"Ninguém cruza nosso caminho por acaso e nós não entramos na vida de alguém sem nenhuma razão."
Chico Xavier (in, Diálogos Lusófonos)

quarta-feira, 12 de julho de 2017

O Paraíso das Redes


Duetos luso-brasileiros
Fotografia - Kity Amaral
Texto - Luís Santos


O Paraíso das Redes


Enquanto balanço na rede que me foi oferecida pelo meu amigo índio, são jorge, axé do afoxé, filhos de ghandi, entre a próxima reunião e o pão nosso de cada dia, facebook, coisa de brincar, que nos ajudará a libertar de vez, pergunto qual é a diferença que existe entre a alma e o espírito, aquilo que eu sou, aquilo que tu és, porque descemos aqui, porque haverás de subir?
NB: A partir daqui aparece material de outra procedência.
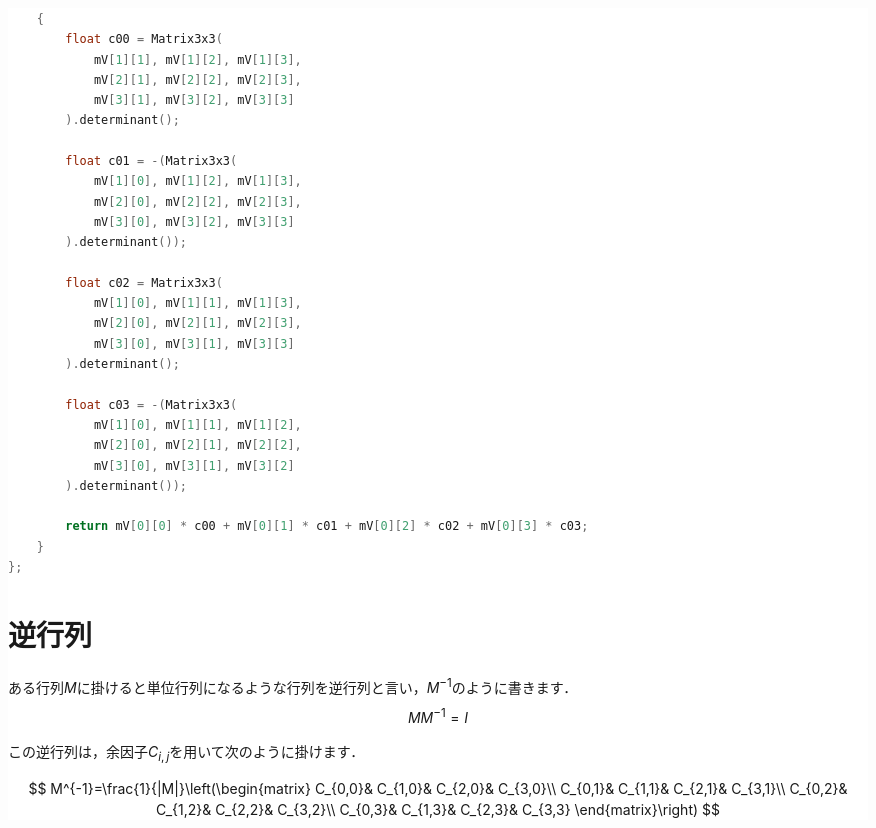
 ```cpp
    {
        float c00 = Matrix3x3(
            mV[1][1], mV[1][2], mV[1][3],
            mV[2][1], mV[2][2], mV[2][3],
            mV[3][1], mV[3][2], mV[3][3]
        ).determinant();

        float c01 = -(Matrix3x3(
            mV[1][0], mV[1][2], mV[1][3],
            mV[2][0], mV[2][2], mV[2][3],
            mV[3][0], mV[3][2], mV[3][3]
        ).determinant());

        float c02 = Matrix3x3(
            mV[1][0], mV[1][1], mV[1][3],
            mV[2][0], mV[2][1], mV[2][3],
            mV[3][0], mV[3][1], mV[3][3]
        ).determinant();

        float c03 = -(Matrix3x3(
            mV[1][0], mV[1][1], mV[1][2],
            mV[2][0], mV[2][1], mV[2][2],
            mV[3][0], mV[3][1], mV[3][2]
        ).determinant());

        return mV[0][0] * c00 + mV[0][1] * c01 + mV[0][2] * c02 + mV[0][3] * c03;
    }
};
```

# 逆行列

ある行列$M$に掛けると単位行列になるような行列を逆行列と言い，$M^{-1}$のように書きます．
$$MM^{-1} = I$$

この逆行列は，余因子$C_{i,j}$を用いて次のように掛けます．

$$
M^{-1}=\frac{1}{|M|}\left(\begin{matrix}
C_{0,0}&
C_{1,0}&
C_{2,0}&
C_{3,0}\\
C_{0,1}&
C_{1,1}&
C_{2,1}&
C_{3,1}\\
C_{0,2}&
C_{1,2}&
C_{2,2}&
C_{3,2}\\
C_{0,3}&
C_{1,3}&
C_{2,3}&
C_{3,3}
\end{matrix}\right)
$$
E a palavra do índio diz dos segredos da natureza, do mistério que é teu coração, corpo subtil, amor, amar, porque tudo no planeta é irmão.
A música AQUI 

Mote
"Durante o Brasil colônia (a rede) era muito utilizada para dormir, enterrar os mortos no meio rural e como meio de transporte, onde os escravos carregavam os colonos em passeios pela cidade, e até em viagens. A maca – ou rede de dormir – é um artefato legado dos indígenas da América do Sul."